Furthermore, many of these approaches lack the presentative power of describing and tracking events through time. Relational flux and turbulence in Online Social Networks (OSNs) can be defined as the complex evolution of social communication patterns staged over important topic contexts which have the potential to cause abberations of relational states. They play very important roles in determining tasks like recognition, prediction, detection, etc. across applications like recommendation, clustering, community, privacy, security, knowledge representation, etc. For example, an essential research question for Knowledge Representation Learning (KRL) is how to explictly embed implict real-life relational states between entities structured in a Knowledge Graph (KG).

Most current studies today however, do not have the capability to effectively generalize relationships across heterogeneous architectures. Indeed, an important challenge to address is that latent communication patterns in local and global contexts of social opinions cannot be fully captured. Thus, event prediction is challenging for two reasons: its generalized, temporal, evolving nature and drifting contexts. In addition, many current approaches however, lack the capacity of describing and tracking general events over time. To tackle these issues, this study develops a novel RFT model which leverages on the mechanics of Relational Flux and Turbulence to model dynamic communicative behaviors between actors within social networks. To the best knowledge offered by existing literature, there has not been a similar model and / or method of approach which effectively predicts events from a computationally cognitive perspective.

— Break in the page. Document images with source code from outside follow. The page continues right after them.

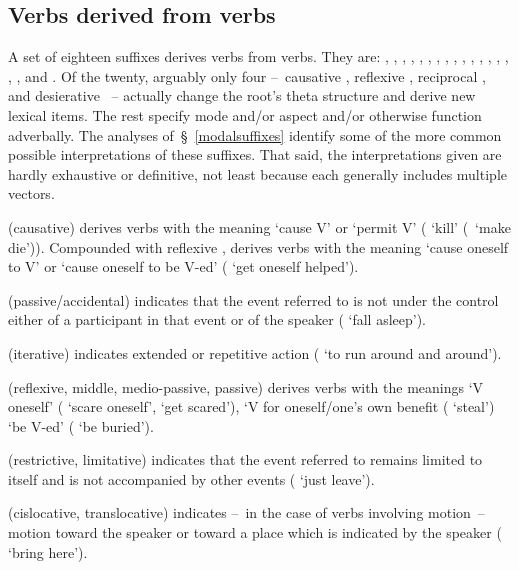 \subsection{Verbs derived from verbs}\label{VDfV}
A set of eighteen suffixes derives verbs from verbs. They are: , , , , , , , , , , , , , , , , , and . Of the twenty, arguably only four --~causative , reflexive , reciprocal , and desierative ~-- actually change the root’s theta structure and derive new lexical items. The rest specify mode and/or aspect and/or otherwise function adverbally. The analyses of~§~\ref{modalsuffixes} identify some of the more common possible interpretations of these suffixes. That said, the interpretations given are hardly exhaustive or definitive, not least because each generally includes multiple vectors. 

 (causative) derives verbs with the meaning ‘cause V’ or ‘permit V’ ( ‘kill’ (\lit~‘make die’)). Compounded with reflexive ,  derives verbs with the meaning ‘cause oneself to V’ or ‘cause oneself to be V-ed’ ( ‘get oneself helped’). 

 (passive/accidental) indicates that the event referred to is not under the control either of a participant in that event or of the speaker ( ‘fall asleep’).

 (iterative) indicates extended or repetitive action ( ‘to run around and around’).

 (reflexive, middle, medio-passive, passive) derives verbs with the meanings ‘V oneself’ ( ‘scare oneself’, ‘get scared’), ‘V for oneself/one’s own benefit ( ‘steal’) ‘be V-ed’ ( ‘be buried’). 

 (restrictive, limitative) indicates that the event referred to remains limited to itself and is not accompanied by other events ( ‘just leave’). 

 (cislocative, translocative) indicates --~in the case of verbs involving motion~-- motion toward the speaker or toward a place which is indicated by the speaker ( ‘bring here’).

To surmise the milestones achieved by this research endeavour, extensive experiments were conducted on large-scale datasets from Twitter, Googlefeed and Livejournal. From the experimental results, it was shown that RFT is able to identify and predict relational turbulence in a social flux which mirrors real life relational state transitions in a social topic context. The following demonstration from the F1-scores and k-fold cross validation results proves that the model performs comparably better by more than 10% to well-known predictors such as the Hybrid Probabilistic Markovian (HPM)
predictive method [1] and other state-of-the-art baselines in predicting events. Importantly, this research development proves that event prediction methods which account for relational features between actors of social networks perform much better than conventional mainstream approaches like vector regression, random walk, markovian logic networks, etc. that are widely used today.